1. An inflated purchase price will not by itself constitute or proximately cause the relevant economic loss needed to allege and prove “loss causation.” The basic elements of a private securities fraud action—which resembles a common-law tort action for deceit and misrepresentation—include, as relevant here, economic loss and “loss causation.” The Ninth Circuit erred in following an inflated purchase price approach to showing causation and loss. First, as a matter of pure logic, the moment the transaction takes place, the plaintiff has suffered no loss because the inflated purchase price is offset by ownership of a share that possesses equivalent value at that instant. And the logical link between the inflated purchase price and any later economic loss is not invariably strong, since other factors may affect the price. Thus, the most logic alone permits this Court to say is that the inflated purchase price suggests that misrepresentation “touches upon” a later economic loss, as the Ninth Circuit found. However, to touch upon a loss is not to cause a loss, as 15 U. S. C. §78u–4(b)(4) requires. The Ninth Circuit’s holding also is not supported by precedent. The common-law deceit and misrepresentation actions that private securities fraud actions resemble require a plaintiff to show not only that had he known the truth he would not have acted, but also that he suffered actual economic loss. Nor can the holding below be reconciled with the views of other Courts of Appeals, which have rejected the inflated purchase price approach to showing loss causation. Finally, the Ninth Circuit’s approach is inconsistent with an important securities law objective. The securities laws make clear Congress’ intent to permit private securities fraud actions only where plaintiffs adequately allege and prove the traditional elements of cause and loss, but the Ninth Circuit’s approach would allow recovery where a misrepresentation leads to an inflated purchase price, but does not proximately cause any economic loss. Pp. 3–9.
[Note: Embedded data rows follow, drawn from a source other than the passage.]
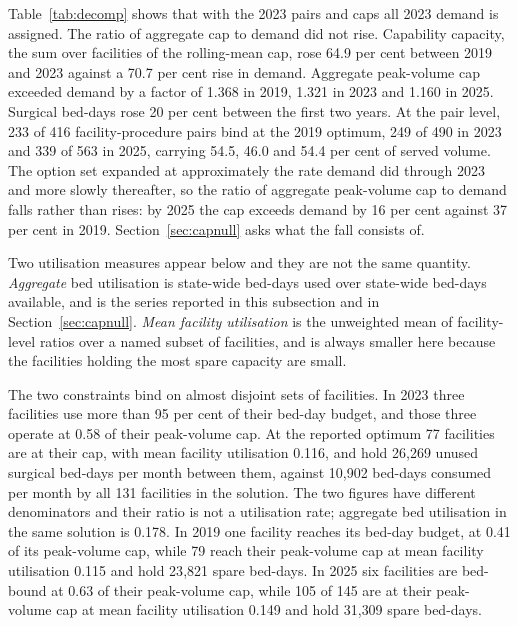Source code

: Table~\ref{tab:decomp} shows that with the 2023 pairs and caps all 2023 demand is assigned. The ratio of aggregate cap to demand did not rise.
Capability capacity, the sum over facilities of the rolling-mean cap, rose 64.9
per cent between 2019 and 2023 against a 70.7 per cent rise in demand.
Aggregate peak-volume cap exceeded demand by a factor of 1.368 in 2019, 1.321 in 2023
and 1.160 in 2025. Surgical bed-days rose 20 per cent between the first two
years. At the pair level, 233 of 416 facility-procedure pairs bind at the 2019
optimum, 249 of 490 in 2023 and 339 of 563 in 2025, carrying 54.5, 46.0 and 54.4
per cent of served volume. The option set expanded at approximately the rate
demand did through 2023 and more slowly thereafter, so the ratio of aggregate peak-volume cap to demand falls rather than rises: by 2025
the cap exceeds demand by 16 per cent against 37 per cent in 2019. Section~\ref{sec:capnull}
asks what the fall consists of.

Two utilisation measures appear below and they are not the same quantity.
\emph{Aggregate} bed utilisation is state-wide bed-days used over state-wide
bed-days available, and is the series reported in this subsection and in Section~\ref{sec:capnull}. \emph{Mean facility utilisation} is the
unweighted mean of facility-level ratios over a named subset of facilities, and
is always smaller here because the facilities holding the most spare capacity are
small.

The two constraints bind on almost disjoint sets of facilities. In 2023 three
facilities use more than 95 per cent of their bed-day budget, and those three operate at
0.58 of their peak-volume cap. At the reported optimum 77 facilities are at their cap, with mean
facility utilisation 0.116, and hold 26{,}269 unused surgical bed-days per month
between them, against 10{,}902 bed-days consumed per month by all 131 facilities
in the solution. The two figures have different denominators and their ratio is
not a utilisation rate; aggregate bed utilisation in the same solution is 0.178.
In 2019 one facility reaches its bed-day budget, at 0.41 of its peak-volume cap,
while 79 reach their peak-volume cap at mean facility utilisation 0.115 and hold
23{,}821 spare bed-days. In 2025 six facilities are bed-bound at 0.63 of their
peak-volume cap, while 105 of 145 are at their peak-volume cap at mean facility
utilisation 0.149 and hold 31{,}309 spare bed-days.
2. Respondents’ complaint was legally insufficient in respect to its allegation of “loss causation.” While Federal Rule of Civil Procedure Rule 8(a)(2) requires only a “short and plain statement of the claim showing that the pleader is entitled to relief,” and while the Court assumes that neither the Rules nor the securities statutes place any further requirement in respect to the pleading, the “short and plain statement” must give the defendant “fair notice of what the plaintiff’s claim is and the grounds upon which it rests,” Conley v. Gibson, 355 U. S. 41, 47. The complaint here contains only respondents’ allegation that their loss consisted of artificially inflated purchase prices. However, as this Court has concluded here, such a price is not itself a relevant economic loss. And the complaint nowhere else provides Dura with notice of what the relevant loss might be or of what the causal connection might be between that loss and the misrepresentation. Ordinary pleading rules are not meant to impose a great burden on a plaintiff, but it should not prove burdensome for a plaintiff suffering economic loss to provide a defendant with some indication of the loss and the causal connection that the plaintiff has in mind. Allowing a plaintiff to forgo giving any indication of the economic loss and proximate cause would bring about the very sort of harm the securities statutes seek to avoid, namely the abusive practice of filing lawsuits with only a faint hope that discovery might lead to some plausible cause of action. Pp. 9–11.
339 F. 3d 933, reversed and remanded.
Breyer, J., delivered the opinion for a unanimous Court.